Irish Independent - Farming

An encounter with a priceless botanical gem

- ANN FITZGERALD

UNEXPECTED­LY encounteri­ng a thing of beauty swells the soul.

When booking a holiday home in west Cork for the annual sortie with the sister, I didn’t take much notice of its name, other than that it was something Woods. Past experience has taught me that a Park is often more of a haggard and a wood commonly turns out to a few straggly saplings.

We headed out the N22 from Cork then across rolling hills to the most landward point of Bantry Bay, Ballylicke­y where we turned right towards Ardnagashe­l Woods.

Swinging seaward in the entrance, my heart lifted. Mature woodland flanked the avenue on both sides.

Unpacking done, we headed out on foot down the gravelled roadway to what we, oh-so-intelligen­tly, surmised would lead us to the shoreline passing, on the way, an ash, the height of which I have never seen.

After a sharp descent, we arrived at a small pebble beach. We pushed on along a narrow woodland path where the vegetation was so lush that we couldn’t help feeling a white rabbit in a waistcoat would, momentaril­y, pop out of a hole.

There were magnificen­t trees – native and otherwise – everywhere, obviously a planned developmen­t.

I love trees and the larger and grander, the better.

It’s rather like people. When we are young, we are all bursting with potential. As time passes, most of us develop along similar lines and form the body of the forest. A few grow twisted, while even fewer few rise their heads above the rest and become those we admire, the noble oaks.

Back at the house, I turned to the internet and soon discovered we had stumbled upon one of Ireland’s hidden jewels.

The woods were planted throughout the 1800s by members of the Hutchins family, relations of Ellen Hutchins. She was born in 1785 and became Ireland’s first female botanist who was renowned for her identifica­tion and drawing of a number of seaweeds, mosses and liverworts.

The daughter of a Protestant magistrate, she began studying nature because a fragile physique meant she was unable to travel to Dublin to partake of the activities more usually associated with a woman of her class.

After Ellen’s death, aged just 29, her youngest brother Samuel began to plant a variety of trees, some that had come from Royal Botanic Gardens in Kew, London. He had kept in contact with Sir William Jackson Hooker, who was a botanist friend of Ellen’s and the first director of the renowned gardens.

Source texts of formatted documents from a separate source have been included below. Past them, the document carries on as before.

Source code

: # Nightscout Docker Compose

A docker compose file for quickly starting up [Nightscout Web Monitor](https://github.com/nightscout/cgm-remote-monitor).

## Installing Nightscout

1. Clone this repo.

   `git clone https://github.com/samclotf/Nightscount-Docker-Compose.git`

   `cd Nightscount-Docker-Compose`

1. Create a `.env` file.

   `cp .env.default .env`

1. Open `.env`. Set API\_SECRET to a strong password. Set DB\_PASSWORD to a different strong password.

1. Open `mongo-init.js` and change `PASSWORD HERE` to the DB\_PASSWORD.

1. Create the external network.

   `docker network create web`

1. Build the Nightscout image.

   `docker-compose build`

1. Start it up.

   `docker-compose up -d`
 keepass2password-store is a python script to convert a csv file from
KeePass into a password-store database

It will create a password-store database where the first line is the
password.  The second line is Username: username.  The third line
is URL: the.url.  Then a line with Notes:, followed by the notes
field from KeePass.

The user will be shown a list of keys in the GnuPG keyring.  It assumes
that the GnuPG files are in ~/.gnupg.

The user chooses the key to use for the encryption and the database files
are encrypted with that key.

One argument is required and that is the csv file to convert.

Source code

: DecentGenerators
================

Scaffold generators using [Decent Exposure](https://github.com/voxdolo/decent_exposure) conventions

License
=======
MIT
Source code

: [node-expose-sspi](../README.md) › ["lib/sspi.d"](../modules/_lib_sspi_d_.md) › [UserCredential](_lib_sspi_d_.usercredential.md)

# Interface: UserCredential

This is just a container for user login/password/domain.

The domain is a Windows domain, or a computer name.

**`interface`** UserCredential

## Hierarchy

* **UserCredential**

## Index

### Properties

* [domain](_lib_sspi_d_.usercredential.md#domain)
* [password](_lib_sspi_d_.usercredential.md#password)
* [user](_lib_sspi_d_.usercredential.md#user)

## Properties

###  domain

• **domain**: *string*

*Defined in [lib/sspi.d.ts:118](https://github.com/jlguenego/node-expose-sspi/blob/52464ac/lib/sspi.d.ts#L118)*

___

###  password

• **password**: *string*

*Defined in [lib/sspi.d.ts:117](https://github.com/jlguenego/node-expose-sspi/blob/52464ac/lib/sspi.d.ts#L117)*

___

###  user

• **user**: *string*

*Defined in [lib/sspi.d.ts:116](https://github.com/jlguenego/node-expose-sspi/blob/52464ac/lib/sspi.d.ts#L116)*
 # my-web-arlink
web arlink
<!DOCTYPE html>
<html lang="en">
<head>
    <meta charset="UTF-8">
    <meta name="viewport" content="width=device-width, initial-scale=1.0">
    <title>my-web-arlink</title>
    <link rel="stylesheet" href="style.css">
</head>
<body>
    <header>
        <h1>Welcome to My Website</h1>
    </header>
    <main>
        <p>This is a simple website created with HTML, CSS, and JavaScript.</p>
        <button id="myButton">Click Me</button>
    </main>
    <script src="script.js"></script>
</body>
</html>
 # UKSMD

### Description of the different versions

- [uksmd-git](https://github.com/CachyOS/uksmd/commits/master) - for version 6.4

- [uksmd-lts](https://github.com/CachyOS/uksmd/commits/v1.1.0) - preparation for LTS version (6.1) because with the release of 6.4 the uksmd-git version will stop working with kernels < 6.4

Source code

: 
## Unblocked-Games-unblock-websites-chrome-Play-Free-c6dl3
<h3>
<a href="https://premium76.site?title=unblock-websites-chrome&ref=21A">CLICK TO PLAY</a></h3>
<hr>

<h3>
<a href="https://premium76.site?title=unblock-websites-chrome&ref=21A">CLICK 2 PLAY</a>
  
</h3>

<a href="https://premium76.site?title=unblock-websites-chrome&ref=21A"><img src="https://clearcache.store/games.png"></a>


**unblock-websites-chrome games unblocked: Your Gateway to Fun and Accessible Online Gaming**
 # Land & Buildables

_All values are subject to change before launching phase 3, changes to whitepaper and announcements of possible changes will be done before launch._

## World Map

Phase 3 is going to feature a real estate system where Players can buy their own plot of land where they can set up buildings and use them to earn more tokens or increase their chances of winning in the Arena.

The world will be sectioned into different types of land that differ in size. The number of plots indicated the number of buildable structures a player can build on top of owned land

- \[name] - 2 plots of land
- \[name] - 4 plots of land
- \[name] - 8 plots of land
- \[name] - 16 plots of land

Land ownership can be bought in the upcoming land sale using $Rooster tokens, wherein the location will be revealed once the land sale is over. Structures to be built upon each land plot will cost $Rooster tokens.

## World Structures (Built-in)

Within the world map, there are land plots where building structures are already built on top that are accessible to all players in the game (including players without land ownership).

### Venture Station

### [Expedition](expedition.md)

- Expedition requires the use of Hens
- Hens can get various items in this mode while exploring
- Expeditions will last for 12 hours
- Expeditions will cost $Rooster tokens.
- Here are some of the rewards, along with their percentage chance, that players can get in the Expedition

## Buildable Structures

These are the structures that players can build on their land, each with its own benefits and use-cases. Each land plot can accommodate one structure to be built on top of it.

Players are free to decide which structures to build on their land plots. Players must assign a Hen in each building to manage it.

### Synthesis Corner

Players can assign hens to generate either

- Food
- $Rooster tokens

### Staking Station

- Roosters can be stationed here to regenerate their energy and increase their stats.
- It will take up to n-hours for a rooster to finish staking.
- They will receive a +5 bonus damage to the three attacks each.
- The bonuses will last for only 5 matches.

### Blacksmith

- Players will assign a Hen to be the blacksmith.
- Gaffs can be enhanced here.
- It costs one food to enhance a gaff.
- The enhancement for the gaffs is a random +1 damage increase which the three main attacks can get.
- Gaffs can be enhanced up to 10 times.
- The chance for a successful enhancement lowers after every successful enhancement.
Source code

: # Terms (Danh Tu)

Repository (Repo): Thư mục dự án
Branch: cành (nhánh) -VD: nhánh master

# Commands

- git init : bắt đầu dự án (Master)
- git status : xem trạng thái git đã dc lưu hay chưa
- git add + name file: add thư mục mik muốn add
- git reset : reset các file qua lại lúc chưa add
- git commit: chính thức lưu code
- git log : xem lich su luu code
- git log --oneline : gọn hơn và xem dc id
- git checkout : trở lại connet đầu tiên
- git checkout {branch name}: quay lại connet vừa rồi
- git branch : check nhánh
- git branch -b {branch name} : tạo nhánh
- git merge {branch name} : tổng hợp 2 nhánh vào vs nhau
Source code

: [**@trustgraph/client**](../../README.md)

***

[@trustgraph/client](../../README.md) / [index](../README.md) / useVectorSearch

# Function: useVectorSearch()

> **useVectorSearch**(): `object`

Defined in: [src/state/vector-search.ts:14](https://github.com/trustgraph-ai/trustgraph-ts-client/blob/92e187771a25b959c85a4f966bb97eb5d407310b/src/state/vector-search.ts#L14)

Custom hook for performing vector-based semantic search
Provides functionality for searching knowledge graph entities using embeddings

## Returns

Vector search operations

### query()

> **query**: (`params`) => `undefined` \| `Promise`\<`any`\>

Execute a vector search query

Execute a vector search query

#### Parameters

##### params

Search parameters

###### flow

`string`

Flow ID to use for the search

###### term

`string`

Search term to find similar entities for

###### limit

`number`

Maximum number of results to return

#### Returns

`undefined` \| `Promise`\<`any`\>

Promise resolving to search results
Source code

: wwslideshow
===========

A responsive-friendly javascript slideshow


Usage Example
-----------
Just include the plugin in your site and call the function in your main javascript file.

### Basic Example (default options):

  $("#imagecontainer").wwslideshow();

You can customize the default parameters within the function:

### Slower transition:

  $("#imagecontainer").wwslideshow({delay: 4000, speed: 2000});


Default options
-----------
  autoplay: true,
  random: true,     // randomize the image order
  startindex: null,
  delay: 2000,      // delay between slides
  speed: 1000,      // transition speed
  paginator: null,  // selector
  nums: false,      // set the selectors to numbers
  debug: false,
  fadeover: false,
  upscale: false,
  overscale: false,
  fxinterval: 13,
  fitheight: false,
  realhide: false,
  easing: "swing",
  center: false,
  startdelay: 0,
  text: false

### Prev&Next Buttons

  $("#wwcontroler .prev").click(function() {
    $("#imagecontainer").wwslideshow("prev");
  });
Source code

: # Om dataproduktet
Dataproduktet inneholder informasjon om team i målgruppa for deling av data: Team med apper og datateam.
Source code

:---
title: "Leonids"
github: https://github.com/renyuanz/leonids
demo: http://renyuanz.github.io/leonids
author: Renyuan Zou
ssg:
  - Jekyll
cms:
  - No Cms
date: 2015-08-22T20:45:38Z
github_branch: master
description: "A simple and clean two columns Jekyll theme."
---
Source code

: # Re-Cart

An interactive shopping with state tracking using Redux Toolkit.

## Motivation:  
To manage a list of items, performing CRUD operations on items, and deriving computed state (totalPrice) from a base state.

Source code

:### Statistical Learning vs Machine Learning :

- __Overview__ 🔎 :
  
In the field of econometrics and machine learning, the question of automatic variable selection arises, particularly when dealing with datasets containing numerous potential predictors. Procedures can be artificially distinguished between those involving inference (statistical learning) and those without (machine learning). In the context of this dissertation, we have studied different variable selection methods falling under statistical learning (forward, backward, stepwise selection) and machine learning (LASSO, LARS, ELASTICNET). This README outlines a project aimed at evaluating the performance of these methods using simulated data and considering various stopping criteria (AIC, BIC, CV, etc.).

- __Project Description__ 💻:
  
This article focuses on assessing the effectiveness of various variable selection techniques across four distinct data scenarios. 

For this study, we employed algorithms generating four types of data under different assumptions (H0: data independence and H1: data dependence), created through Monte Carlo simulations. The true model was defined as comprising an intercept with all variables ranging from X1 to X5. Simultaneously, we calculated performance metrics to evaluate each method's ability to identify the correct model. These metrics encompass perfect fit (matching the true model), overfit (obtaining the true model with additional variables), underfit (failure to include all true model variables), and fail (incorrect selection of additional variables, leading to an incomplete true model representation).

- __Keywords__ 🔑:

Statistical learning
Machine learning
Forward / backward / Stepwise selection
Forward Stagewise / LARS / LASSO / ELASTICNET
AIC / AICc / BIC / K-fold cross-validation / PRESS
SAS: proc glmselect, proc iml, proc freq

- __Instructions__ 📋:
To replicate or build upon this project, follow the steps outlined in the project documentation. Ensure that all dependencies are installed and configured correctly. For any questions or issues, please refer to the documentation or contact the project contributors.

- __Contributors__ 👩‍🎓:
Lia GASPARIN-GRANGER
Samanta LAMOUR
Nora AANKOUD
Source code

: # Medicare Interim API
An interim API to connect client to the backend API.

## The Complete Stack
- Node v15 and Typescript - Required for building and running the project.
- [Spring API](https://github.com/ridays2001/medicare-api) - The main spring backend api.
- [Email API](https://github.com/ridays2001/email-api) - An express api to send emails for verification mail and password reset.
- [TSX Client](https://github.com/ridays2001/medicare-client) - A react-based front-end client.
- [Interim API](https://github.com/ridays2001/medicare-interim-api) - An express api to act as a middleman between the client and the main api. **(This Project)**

The more I read the more I realised this was a colourful and visionary family who have impacted substantia­lly for the good in the care and promotion of the natural world.

Succeeding generation­s of the Hutchins family resided at Ardnagashe­l House and continued to maintain its heritage, as did its next owners Colonel Ronald and Audrey Kaulbeck who bought the estate at the end of WWII.

They turned it into a successful country hotel which was visited by many luminaries including Taoiseach Éamon de Valera and Queen Juliana of The Netherland­s. But disaster struck in 1968 when the house was destroyed in a fire.

The bulk of the estate is now owned by Rent an Irish Cottage Holiday Homes concern, which has converted the former stable block into 10 stables plus a further eight houses, in one of which we stayed.

Helped by a temperate mini-climate in a sheltered valley, the arboretum, which has been described as a “priceless botanical gem”, is still beautiful and has many champion trees. The second Ellen Hutchins festival, including walks, talks and workshops, will take place during Heritage Week, August 20-28.